REQUIRED ACTION. Compute how many lines in the data below contain "structure"; answer only with that number.

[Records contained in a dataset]
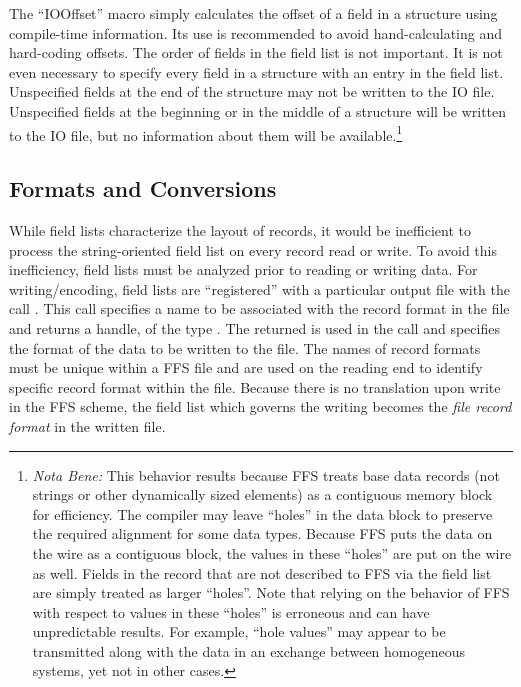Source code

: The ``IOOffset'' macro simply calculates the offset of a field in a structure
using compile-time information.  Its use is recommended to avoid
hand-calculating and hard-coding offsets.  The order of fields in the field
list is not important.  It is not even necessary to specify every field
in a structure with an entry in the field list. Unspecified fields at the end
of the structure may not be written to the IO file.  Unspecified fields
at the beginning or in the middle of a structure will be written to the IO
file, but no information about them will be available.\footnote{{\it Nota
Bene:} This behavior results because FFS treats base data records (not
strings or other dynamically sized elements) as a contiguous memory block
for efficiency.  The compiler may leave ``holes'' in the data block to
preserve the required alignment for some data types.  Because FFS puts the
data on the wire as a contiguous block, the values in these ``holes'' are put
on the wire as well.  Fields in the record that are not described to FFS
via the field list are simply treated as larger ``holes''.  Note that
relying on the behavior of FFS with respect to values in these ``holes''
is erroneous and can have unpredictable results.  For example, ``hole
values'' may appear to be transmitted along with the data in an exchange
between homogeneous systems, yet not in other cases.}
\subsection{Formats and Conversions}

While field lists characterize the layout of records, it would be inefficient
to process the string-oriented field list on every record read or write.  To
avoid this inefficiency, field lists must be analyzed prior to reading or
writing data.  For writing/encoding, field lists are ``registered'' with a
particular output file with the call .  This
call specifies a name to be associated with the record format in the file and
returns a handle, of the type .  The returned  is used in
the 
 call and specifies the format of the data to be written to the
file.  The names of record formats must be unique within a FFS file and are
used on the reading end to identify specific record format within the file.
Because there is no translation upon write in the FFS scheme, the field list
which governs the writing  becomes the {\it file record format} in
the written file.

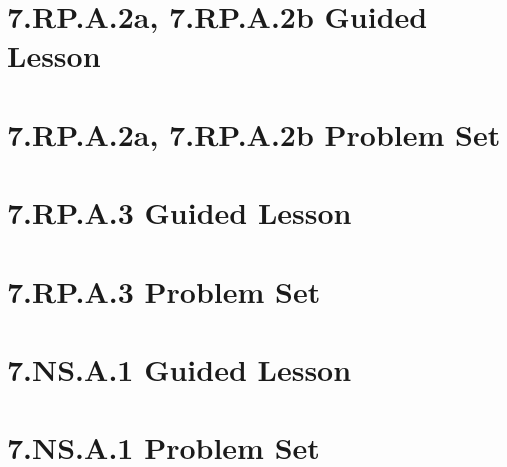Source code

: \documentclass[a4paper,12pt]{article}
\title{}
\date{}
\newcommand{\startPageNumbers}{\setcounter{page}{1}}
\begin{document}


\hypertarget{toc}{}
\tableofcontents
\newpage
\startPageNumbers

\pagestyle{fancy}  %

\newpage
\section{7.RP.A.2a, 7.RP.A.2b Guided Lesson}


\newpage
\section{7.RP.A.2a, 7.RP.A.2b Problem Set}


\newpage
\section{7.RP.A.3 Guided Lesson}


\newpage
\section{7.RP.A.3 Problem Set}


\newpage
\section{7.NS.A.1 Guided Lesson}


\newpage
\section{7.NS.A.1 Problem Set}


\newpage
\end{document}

* * *

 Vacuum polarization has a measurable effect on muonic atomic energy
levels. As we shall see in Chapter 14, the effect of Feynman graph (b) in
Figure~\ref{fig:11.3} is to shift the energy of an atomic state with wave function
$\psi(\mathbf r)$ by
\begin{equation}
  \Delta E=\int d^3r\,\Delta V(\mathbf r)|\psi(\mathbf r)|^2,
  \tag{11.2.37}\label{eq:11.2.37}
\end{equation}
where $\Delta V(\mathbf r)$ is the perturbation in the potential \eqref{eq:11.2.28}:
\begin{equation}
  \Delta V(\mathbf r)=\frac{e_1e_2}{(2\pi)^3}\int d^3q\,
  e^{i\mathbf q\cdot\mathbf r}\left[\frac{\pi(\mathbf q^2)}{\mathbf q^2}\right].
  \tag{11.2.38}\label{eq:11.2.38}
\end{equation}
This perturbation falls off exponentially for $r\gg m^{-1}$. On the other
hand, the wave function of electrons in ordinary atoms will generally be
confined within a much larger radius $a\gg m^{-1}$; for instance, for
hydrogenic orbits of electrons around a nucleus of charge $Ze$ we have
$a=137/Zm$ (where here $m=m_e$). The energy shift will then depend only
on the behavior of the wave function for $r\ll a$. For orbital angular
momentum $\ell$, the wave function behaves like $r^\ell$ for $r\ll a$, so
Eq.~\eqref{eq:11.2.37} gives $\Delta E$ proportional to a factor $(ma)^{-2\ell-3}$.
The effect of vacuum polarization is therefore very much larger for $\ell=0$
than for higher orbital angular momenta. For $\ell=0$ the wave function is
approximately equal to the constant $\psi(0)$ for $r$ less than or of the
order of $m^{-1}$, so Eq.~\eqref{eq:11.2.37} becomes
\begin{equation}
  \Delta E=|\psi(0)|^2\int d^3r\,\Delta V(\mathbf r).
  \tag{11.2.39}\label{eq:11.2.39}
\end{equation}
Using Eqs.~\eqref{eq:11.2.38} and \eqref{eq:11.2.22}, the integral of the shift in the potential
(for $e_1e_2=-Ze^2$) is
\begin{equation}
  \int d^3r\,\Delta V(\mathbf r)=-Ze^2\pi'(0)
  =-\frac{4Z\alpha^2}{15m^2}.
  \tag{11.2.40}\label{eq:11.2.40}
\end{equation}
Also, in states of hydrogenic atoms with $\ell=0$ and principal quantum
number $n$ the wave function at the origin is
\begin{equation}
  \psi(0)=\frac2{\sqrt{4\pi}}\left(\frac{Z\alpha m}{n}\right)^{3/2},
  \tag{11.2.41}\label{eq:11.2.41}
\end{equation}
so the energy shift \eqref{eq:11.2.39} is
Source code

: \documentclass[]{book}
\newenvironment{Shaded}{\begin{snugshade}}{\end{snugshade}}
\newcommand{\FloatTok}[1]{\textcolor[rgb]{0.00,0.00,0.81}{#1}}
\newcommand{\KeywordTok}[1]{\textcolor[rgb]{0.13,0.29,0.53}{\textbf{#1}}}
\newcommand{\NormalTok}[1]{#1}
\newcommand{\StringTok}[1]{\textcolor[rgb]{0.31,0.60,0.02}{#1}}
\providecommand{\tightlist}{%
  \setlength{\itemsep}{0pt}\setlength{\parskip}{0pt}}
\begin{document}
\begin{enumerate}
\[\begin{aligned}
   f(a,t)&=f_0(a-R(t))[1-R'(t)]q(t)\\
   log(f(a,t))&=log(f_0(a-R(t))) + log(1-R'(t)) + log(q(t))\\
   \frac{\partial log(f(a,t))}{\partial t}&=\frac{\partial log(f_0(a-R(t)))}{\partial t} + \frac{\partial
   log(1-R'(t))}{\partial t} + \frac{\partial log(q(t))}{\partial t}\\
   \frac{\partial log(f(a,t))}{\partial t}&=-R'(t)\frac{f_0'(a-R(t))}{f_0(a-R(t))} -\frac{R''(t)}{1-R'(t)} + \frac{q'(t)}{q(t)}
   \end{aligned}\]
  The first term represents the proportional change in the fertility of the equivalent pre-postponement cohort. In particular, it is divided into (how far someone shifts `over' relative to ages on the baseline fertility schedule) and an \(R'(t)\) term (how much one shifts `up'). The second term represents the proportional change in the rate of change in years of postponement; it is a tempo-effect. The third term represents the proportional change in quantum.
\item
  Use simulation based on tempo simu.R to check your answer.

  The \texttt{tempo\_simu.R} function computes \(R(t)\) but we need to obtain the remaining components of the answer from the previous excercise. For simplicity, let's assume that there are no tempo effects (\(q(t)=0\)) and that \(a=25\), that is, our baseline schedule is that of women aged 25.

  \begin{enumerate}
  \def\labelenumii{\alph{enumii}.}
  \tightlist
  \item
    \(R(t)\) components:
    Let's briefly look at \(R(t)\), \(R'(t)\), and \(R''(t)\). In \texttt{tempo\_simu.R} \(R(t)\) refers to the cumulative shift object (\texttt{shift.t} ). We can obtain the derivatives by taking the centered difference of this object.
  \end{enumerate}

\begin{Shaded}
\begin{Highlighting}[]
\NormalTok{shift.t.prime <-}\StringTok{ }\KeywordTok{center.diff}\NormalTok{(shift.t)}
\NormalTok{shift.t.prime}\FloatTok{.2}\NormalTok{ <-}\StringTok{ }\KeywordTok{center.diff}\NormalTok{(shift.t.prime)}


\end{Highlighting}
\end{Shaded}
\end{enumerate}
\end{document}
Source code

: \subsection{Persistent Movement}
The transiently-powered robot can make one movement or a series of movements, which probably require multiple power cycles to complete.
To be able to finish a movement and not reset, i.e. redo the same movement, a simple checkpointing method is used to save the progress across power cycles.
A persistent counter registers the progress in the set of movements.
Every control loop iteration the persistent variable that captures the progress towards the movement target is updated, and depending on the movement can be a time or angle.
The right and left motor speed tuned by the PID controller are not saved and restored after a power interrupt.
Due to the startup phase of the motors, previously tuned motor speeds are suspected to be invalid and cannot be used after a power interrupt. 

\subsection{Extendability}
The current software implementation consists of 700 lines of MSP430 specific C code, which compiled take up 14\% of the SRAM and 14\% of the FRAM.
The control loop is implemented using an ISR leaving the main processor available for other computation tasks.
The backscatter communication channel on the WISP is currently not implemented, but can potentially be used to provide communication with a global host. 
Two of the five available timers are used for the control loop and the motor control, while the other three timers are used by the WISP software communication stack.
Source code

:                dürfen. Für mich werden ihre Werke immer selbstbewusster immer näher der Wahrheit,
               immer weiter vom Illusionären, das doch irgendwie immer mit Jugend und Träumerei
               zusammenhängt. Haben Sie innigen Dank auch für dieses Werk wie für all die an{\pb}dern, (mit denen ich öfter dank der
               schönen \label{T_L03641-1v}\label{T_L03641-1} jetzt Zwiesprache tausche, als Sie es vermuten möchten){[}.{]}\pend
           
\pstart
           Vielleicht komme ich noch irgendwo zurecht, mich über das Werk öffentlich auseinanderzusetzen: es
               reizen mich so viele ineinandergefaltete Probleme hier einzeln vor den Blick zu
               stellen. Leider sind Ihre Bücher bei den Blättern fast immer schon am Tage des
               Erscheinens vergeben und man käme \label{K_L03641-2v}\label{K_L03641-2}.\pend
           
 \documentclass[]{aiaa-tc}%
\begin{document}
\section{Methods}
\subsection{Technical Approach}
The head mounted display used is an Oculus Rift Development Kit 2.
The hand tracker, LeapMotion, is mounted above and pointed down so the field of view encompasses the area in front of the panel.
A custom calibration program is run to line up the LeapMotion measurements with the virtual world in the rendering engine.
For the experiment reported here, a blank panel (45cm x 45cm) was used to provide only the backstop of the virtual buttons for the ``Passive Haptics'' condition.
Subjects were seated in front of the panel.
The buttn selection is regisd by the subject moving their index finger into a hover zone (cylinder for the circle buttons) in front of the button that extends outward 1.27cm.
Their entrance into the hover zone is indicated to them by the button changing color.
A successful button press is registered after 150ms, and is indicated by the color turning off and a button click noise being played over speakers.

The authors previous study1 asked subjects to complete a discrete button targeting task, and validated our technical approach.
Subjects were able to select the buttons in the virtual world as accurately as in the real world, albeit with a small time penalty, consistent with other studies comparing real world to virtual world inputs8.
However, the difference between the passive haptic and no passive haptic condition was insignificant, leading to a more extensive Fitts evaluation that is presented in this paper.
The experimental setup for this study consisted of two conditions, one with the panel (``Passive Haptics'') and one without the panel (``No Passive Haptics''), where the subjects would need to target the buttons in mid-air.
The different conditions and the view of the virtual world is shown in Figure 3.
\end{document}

---

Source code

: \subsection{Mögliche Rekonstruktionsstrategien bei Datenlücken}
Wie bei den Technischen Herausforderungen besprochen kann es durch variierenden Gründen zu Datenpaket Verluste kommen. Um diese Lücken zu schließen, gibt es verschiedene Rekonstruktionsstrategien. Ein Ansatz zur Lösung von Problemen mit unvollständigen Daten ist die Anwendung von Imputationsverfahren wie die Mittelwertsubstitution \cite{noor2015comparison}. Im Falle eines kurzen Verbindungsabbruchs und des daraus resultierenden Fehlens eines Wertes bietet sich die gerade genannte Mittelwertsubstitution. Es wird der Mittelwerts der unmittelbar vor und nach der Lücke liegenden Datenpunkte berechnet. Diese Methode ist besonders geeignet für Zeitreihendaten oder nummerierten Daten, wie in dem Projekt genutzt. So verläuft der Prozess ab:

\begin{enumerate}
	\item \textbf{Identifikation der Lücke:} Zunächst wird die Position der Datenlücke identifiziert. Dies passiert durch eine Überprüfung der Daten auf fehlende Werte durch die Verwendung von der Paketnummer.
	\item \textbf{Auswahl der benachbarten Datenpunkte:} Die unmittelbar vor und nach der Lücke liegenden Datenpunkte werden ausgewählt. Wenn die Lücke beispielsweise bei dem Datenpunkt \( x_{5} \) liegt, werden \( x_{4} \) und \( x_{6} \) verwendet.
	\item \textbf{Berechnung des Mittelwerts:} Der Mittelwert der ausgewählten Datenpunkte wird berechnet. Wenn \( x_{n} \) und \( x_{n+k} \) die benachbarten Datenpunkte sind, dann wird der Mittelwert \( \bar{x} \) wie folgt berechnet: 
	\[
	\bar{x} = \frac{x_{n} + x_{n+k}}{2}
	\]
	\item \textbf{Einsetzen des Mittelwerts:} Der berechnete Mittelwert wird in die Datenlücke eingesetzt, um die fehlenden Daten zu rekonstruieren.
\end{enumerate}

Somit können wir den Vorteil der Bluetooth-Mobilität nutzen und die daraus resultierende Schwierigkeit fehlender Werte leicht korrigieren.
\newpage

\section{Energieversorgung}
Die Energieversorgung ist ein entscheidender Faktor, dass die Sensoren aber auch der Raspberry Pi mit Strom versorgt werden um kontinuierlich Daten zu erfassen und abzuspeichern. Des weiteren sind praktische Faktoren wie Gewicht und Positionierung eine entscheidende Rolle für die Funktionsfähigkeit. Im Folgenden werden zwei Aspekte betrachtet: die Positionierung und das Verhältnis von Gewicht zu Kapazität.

ANSWER BELOW. 4